Irazú and Poás volcanoes can each be visited easily on day trips from San José, with roads that take you to within a few hundred metres of their craters.
Although both are classed as active, they seem content with the occasional burst of steam and gas from their vivid crater lakes.
You’ll need a prompt start to arrive at the craters before the clouds roll in for the day, usually around 10am.
Irazú looms above the city of Cartago and at 3432m is the tallest volcano in Costa Rica. It has four dramatic lagoon-filled craters. The main crater is just over 1km wide, with vertiginous walls 300m deep and a sulphurous green lake at the bottom. Be prepared to be blasted by cold winds at the top where the bare pumice creates a moonscape effect. On a very clear morning it is possible to see both the Atlantic and the Pacific from here.
37km north of Alajuela, Poás is a strombolian volcano–a conical shape created by a long succession of non-catastrophic eruptions. Its vast crater is 1320m wide and 300m deep. At the bottom is a circular hot lake. It is reached by a scenic drive from San José, first through a region of coffee cultivation, then through cloud forest. The final walk to the crater is through a stunted elfin forest and areas with little or no vegetation apart from arrayan, a bush with very leathery leaves, and occasional large-leafed ‘poor man’s umbrella’, Gunnera insignis.
Arenal Volcano rises in a perfectly symmetrical cone above the town of La Fortuna and its surrounding lowlands.

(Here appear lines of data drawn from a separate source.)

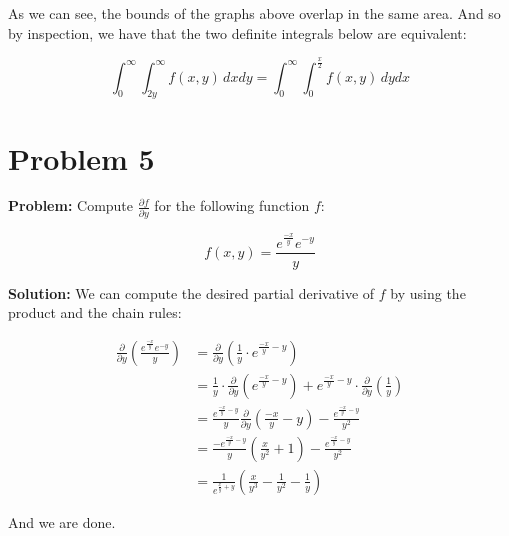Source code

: \documentclass{article}
\begin{document}
\begin{center}
{
    }
\end{center}

As we can see, the bounds of the graphs above overlap in the same area. And so by inspection, we have that the two definite integrals below are equivalent:

$$\int_0^\infty\int_{2y}^\infty f(x,y)\,dxdy=\int_0^\infty\int_{0}^{\frac{x}{2}} f(x,y)\,dydx$$

\section*{Problem 5}
\noindent\textbf{Problem:} Compute $\frac{\partial f}{\partial y}$ for the following function $f$:

$$f(x,y)=\frac{e^{\frac{-x}{y}}e^{-y}}{y}$$

\noindent\textbf{Solution:} We can compute the desired partial derivative of $f$ by using the product and the chain rules:

\begin{align*}
    \frac{\partial}{\partial y}\left(\frac{e^{\frac{-x}{y}}e^{-y}}{y}\right)&=\frac{\partial}{\partial y}\left(\frac{1}{y}\cdot e^{\frac{-x}{y}-y}\right)\\
    &=\frac{1}{y}\cdot\frac{\partial}{\partial y}\left(e^{\frac{-x}{y}-y}\right)+e^{\frac{-x}{y}-y}\cdot\frac{\partial}{\partial y}\left(\frac{1}{y}\right)\\
    &=\frac{e^{\frac{-x}{y}-y}}{y}\frac{\partial}{\partial y}\left(\frac{-x}{y}-y\right)-\frac{e^{\frac{-x}{y}-y}}{y^2}\\
    &=\frac{-e^{\frac{-x}{y}-y}}{y}\left(\frac{x}{y^2}+1\right)-\frac{e^{\frac{-x}{y}-y}}{y^2}\\
    &=\frac{1}{e^{\frac{x}{y}+y}}\left(\frac{x}{y^3}-\frac{1}{y^2}-\frac{1}{y}\right)
\end{align*}

And we are done.
\end{document}
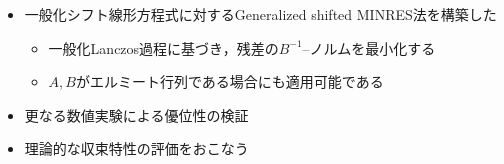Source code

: 
\begin{itemize}
	\item 一般化シフト線形方程式に対するGeneralized shifted MINRES法を構築した
		\begin{itemize}
			\item 一般化Lanczos過程に基づき，残差の$B^{-1}$--ノルムを最小化する
			\item $A, B$がエルミート行列である場合にも適用可能である
		\end{itemize}
	\item 更なる数値実験による優位性の検証
	\item 理論的な収束特性の評価をおこなう
\end{itemize}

Arenal is one of the most active volcanoes in the world. It spews almost daily outpourings of incandescent lava, mushroom clouds of gas and steam, and ejects hot boulders that bounce hundreds of meters down its slopes–all helping to ease the pressure deep below the volcano where the Cocos plate is being driven under the Caribbean plate at a rate of 9cm a year.
Arenal is most impressive on a clear night when red-hot lava can be seen flowing from the top of the cone. In the day, ash clouds billow up from the crater and there are dull rumblings from deep within.

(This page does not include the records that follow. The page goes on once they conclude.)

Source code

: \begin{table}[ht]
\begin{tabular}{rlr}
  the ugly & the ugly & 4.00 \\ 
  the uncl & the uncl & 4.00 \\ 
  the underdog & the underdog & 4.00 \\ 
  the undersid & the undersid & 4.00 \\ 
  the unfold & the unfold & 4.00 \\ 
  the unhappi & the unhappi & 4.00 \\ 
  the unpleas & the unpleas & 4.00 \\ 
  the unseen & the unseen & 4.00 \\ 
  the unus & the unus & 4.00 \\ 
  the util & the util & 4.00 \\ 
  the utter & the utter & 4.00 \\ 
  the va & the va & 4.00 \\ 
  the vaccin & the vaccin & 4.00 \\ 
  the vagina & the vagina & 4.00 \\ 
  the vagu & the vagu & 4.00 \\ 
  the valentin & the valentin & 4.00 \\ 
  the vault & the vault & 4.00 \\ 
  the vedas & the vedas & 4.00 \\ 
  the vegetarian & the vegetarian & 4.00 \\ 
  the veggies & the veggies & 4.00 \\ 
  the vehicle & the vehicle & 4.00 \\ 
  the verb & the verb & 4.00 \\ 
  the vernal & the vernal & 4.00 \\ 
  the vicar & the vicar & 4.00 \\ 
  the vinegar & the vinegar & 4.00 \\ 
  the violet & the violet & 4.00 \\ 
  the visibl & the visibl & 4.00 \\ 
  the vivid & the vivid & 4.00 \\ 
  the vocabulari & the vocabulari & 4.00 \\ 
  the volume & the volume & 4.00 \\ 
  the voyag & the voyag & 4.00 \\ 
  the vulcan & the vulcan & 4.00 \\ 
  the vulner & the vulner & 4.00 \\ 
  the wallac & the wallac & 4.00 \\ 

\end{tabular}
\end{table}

The Arenal area is worth stopping for a night or two, there is a good selection of things to see and do:
It is quite common for Arenal to be frustratingly obscured by cloud, but even if visibility is not good there are attractive, popular, open-air thermal baths a short distance from the foot of the volcano where you can relax in warm, sulphurous waters until well into the night, often with the volcano’s rumblings as a soundtrack.

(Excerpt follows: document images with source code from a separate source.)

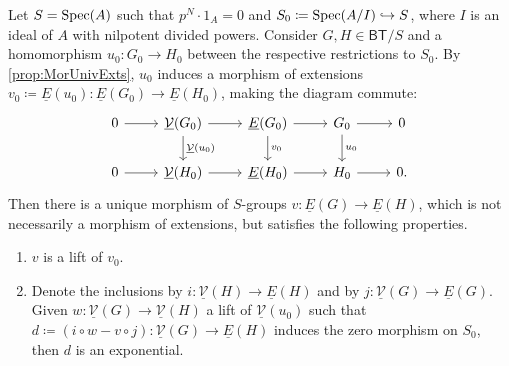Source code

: \begin{thm}\label{thm:UniqueLiftingCrystals}
	Let $S = \operatorname{Spec}(A)$ such that $p^N \cdot 1_A = 0$ and
	$S_0 \coloneqq \operatorname{Spec}(A/I) \hookrightarrow S$, where $I$ is
	an ideal of $A$ with nilpotent divided powers.
	Consider $G, H \in \mathsf{BT}/S$ and a homomorphism
	$u_0\colon G_0 \to H_0$ between the respective restrictions to $S_0$.
	By \cref{prop:MorUnivExts}, $u_0$ induces
	a morphism of extensions $v_0 \coloneqq \underline{E}(u_0)\colon
	\underline{E}(G_0) \to \underline{E}(H_0)$,
	making the diagram commute:
	\begin{equation*}
	\begin{tikzcd}
		0 \arrow[r, "", rightarrow] &
		\underline{\mathcal{V}}(G_0) \arrow[d, "\underline{\mathcal{V}}(u_0)", rightarrow] 
		\arrow[r, "", rightarrow] &
		\underline{E}(G_0) \arrow[d, "v_0", rightarrow]
		\arrow[r, "", rightarrow] &
		G_0 \arrow[d, "u_0", rightarrow]
		\arrow[r, "", rightarrow] &
		0 \\
		0 \arrow[r, "", rightarrow] &
		\underline{\mathcal{V}}(H_0) \arrow[r, "", rightarrow] &
		\underline{E}(H_0) \arrow[r, "", rightarrow] &
		H_0 \arrow[r, "", rightarrow] &
		0
	.\end{tikzcd}
	\end{equation*}
	Then there is a unique morphism of $S$-groups
	$v\colon \underline{E}(G) \to \underline{E}(H)$, which is not necessarily a morphism
	of extensions, but satisfies the following properties.
\begin{enumerate}
	\item $v$ is a lift of $v_0$.

	\item Denote the inclusions by $i\colon \underline{\mathcal{V}}(H) \to \underline{E}(H)$ and by 
		$j\colon \underline{\mathcal{V}}(G) \to \underline{E}(G)$.
		Given $w\colon \underline{\mathcal{V}}(G) \to \underline{\mathcal{V}}(H)$
		a lift of $\underline{\mathcal{V}}(u_0)$
		such that $d\coloneqq (i \circ w - v \circ j)\colon
		\underline{\mathcal{V}}(G) \to \underline{E}(H)$
		induces the zero morphism on $S_0$, then $d$ is an exponential.
\end{enumerate}
\end{thm}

The lowlands near to Arenal Lake are blanketed by forests that can be explored on a series of paths and suspended walkways known as ‘The Hanging Bridges’. Gently sloping paved trails meander through the shaded forest, opening out at regular intervals on to footbridges suspended over the forest canopy. The views over the verdant canopy, across the valley to the foothills of the volcano in the distance are quite spectacular. It is not uncommon to see families of howler monkeys resting in the tree branches on a hot day, or toucans surveying their forest domain.
Arenal can be seen very well from a safe distance, but is a real danger to those who venture into off-limit areas. Poisonous gas emissions, ash columns and incandescent avalanches are all regular occurrences and do claim the lives of the foolhardy.
This constant activity is characteristic of a strombolian volcano, and should make Arenal safe from catastrophic eruptions, though it can nonetheless produce dramatic events, the most recent of which was in August 2000 when in a day of thunderous explosions Arenal ejected 20 separate outflows of gas and rock and a 1km high column of ash.
The easternmost of Costa Rica’s active volcanoes and one of the largest, Turrialba stands at 3340m and is covered in cloud forest vegetation.
This stratovolcano has three craters at the upper end of a broad, wide summit depression. It is possible to hike or drive up to the rim, where you can walk some of the way around the craters’ edge.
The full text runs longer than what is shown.